UK backs US-Iran ceasefire, pledges Hormuz passage
A joint statement from allied leaders, including the UK, welcomed a two‑week ceasefire agreed by the United States and Iran on 8 April, thanked Pakistan for brokering it, urged rapid talks toward a lasting settlement, and pledged to help keep the Strait of Hormuz open. The text, published by Japan’s Foreign Ministry, also calls for implementation across all fronts, including in Lebanon, with close coordination with Washington and partners. (mofa.go.jp)
For markets, the line that matters is Hormuz. Around a fifth of global oil and a similar share of seaborne LNG normally pass through the strait, so any return to safe passage would ease a major bottleneck. European leaders had already warned in March that Iranian actions had ‘de facto’ closed the route, underscoring the stakes for shipping and energy. (theguardian.com)
Prices moved fast on the headlines. Brent crude tumbled roughly 13–16% to the mid‑$90s late on 7–8 April, before edging back toward $97 per barrel by Thursday, 9 April, as traders weighed fragile implementation and the risk that the truce frays. (apnews.com)

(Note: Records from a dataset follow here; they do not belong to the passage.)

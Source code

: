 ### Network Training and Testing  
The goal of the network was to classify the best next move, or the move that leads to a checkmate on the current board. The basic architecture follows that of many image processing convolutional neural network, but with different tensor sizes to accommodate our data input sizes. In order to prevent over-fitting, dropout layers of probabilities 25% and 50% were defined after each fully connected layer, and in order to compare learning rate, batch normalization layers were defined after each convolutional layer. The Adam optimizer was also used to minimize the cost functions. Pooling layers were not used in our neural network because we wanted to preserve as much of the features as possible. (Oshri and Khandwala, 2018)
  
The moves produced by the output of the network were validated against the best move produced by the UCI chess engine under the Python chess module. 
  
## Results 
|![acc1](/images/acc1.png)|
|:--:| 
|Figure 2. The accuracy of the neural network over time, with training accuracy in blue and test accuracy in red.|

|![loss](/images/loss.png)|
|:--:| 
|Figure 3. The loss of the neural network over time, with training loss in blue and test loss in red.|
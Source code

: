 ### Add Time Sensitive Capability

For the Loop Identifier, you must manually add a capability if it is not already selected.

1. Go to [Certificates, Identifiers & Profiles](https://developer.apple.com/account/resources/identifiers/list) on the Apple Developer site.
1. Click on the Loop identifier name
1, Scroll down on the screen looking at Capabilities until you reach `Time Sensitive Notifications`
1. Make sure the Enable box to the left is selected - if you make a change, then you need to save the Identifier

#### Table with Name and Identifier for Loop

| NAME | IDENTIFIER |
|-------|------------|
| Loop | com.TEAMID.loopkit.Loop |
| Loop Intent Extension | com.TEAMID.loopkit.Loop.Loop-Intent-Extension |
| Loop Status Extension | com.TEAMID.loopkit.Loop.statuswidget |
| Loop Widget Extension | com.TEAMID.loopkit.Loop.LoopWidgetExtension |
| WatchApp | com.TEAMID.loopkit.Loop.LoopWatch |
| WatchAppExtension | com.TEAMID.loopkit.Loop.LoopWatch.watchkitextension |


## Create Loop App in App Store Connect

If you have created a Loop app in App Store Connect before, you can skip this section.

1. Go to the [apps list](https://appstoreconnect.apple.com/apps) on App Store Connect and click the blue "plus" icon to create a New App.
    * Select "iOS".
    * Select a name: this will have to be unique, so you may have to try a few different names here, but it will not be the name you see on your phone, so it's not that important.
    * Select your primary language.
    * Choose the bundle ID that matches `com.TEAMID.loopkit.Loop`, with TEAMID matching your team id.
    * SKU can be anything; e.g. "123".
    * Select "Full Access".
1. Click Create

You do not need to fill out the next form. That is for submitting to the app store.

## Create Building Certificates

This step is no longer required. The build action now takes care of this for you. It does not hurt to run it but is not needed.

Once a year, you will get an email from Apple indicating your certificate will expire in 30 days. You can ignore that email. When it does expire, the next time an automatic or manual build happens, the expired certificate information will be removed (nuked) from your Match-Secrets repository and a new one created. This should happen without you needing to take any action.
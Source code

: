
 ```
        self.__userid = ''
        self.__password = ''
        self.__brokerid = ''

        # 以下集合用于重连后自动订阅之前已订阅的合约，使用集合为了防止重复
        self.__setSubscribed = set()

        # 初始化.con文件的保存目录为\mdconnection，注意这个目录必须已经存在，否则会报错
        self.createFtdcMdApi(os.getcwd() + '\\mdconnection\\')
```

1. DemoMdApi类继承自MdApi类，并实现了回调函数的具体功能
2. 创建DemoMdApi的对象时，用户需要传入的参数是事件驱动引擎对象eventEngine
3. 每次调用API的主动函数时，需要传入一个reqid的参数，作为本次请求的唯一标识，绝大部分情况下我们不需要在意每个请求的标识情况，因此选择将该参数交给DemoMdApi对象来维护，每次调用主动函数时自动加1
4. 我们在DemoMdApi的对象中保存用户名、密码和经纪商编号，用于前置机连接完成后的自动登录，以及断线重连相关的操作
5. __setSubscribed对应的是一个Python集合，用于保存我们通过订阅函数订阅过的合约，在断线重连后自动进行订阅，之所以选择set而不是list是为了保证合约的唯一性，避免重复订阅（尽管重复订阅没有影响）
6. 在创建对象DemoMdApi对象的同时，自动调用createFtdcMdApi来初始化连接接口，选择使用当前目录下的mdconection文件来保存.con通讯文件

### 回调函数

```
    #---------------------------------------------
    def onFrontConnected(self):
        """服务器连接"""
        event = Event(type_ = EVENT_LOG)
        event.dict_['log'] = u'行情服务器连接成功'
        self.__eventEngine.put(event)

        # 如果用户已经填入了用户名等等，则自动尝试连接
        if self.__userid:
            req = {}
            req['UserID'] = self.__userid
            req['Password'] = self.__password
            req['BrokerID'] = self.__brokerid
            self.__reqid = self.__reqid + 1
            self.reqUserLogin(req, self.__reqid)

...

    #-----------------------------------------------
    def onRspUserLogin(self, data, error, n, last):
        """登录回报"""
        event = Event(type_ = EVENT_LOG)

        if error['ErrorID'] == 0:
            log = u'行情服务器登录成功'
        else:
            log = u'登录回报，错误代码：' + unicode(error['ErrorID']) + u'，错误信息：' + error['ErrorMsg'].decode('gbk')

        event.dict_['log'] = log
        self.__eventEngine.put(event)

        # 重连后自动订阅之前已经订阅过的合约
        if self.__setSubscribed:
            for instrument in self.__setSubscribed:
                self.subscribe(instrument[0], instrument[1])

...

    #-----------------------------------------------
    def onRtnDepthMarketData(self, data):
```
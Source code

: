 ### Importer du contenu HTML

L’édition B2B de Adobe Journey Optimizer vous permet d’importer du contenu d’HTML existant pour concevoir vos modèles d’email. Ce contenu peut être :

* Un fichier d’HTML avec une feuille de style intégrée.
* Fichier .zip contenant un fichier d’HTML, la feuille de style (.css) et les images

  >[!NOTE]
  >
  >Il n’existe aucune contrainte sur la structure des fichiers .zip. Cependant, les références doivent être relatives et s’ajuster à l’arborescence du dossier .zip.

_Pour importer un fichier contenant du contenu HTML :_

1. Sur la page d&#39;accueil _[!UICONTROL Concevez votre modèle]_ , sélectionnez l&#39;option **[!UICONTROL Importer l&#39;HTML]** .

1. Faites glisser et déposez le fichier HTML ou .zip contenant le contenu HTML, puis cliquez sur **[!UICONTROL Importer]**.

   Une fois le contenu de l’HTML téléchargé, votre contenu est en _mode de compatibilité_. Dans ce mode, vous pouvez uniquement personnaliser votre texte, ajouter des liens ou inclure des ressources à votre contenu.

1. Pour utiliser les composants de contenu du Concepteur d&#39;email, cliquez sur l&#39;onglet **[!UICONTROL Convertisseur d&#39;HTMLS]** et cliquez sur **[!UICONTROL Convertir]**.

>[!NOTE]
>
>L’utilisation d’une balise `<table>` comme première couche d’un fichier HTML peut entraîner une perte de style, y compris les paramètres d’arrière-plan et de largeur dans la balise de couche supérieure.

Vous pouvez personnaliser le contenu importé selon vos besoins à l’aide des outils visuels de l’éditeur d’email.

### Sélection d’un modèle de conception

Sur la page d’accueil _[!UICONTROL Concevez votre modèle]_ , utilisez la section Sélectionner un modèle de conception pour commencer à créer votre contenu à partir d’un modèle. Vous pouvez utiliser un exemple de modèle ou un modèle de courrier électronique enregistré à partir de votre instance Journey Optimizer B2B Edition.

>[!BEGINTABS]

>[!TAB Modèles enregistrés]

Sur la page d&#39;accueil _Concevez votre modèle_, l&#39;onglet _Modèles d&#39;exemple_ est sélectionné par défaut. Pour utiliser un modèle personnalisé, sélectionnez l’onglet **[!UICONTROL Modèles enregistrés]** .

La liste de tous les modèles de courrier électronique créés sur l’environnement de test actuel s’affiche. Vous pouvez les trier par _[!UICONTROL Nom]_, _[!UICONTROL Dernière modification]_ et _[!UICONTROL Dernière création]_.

That fragility is real. Reporting points to signals that sea mines may have been laid and that a large‑scale resumption of sailings is not guaranteed without confidence‑building steps in the coming days, which helps explain why owners and insurers remain cautious even with a ceasefire on paper. (apnews.com)
Insurance is the swing cost. Broker Marsh told the Guardian that war‑risk premiums for vessels transiting Hormuz have jumped to around 1%–1.5% of a ship’s insured value, up from roughly 0.25% before the war, while Lloyd’s of London stresses the market remains open; industry reporting shows cover briefly paused before returning at higher rates. (theguardian.com)
For UK drivers, don’t bank on overnight pump relief. AA figures show average petrol below 150p a litre and diesel around 176p in the week to 31 March, with wide local variation; the Competition and Markets Authority says it is watching for so‑called ‘rocket‑and‑feather’ behaviour as wholesale costs fall. (theaa.com)
On household energy, Ofgem has cut the April–June price cap to £1,641 for a typical dual‑fuel home, a 7% fall from Q1. But analysts at Cornwall Insight now warn the July cap could rise by about 18% to roughly £1,929 if wholesale markets stay tight through spring, reflecting the UK’s exposure as a net gas importer. (ofgem.gov.uk)
For SMEs, this two‑week window is a chance to tidy risk. Hauliers and builders can revisit diesel surcharges and delivery timetables; importers reliant on Gulf cargoes should speak to brokers about war‑risk add‑ons and rerouting options; energy‑intensive sites may prefer to ladder modest hedges rather than bet on a full unwind.
Policy is moving in parallel. The UK has gathered a broad coalition to weigh measures that would restore safe passage through Hormuz, while the International Maritime Organization has called for a coordinated framework to protect crews and shipping. Progress here will shape how quickly costs normalise for households and firms. (aljazeera.com)
Bottom line for readers: diplomacy has clipped the near‑term oil risk premium, but the ceasefire must be implemented, ships need to move, and insurance has to become affordable before costs truly ease. Until then, households get a cap‑induced breather while businesses should stay agile on fuel, freight and energy procurement. (mofa.go.jp)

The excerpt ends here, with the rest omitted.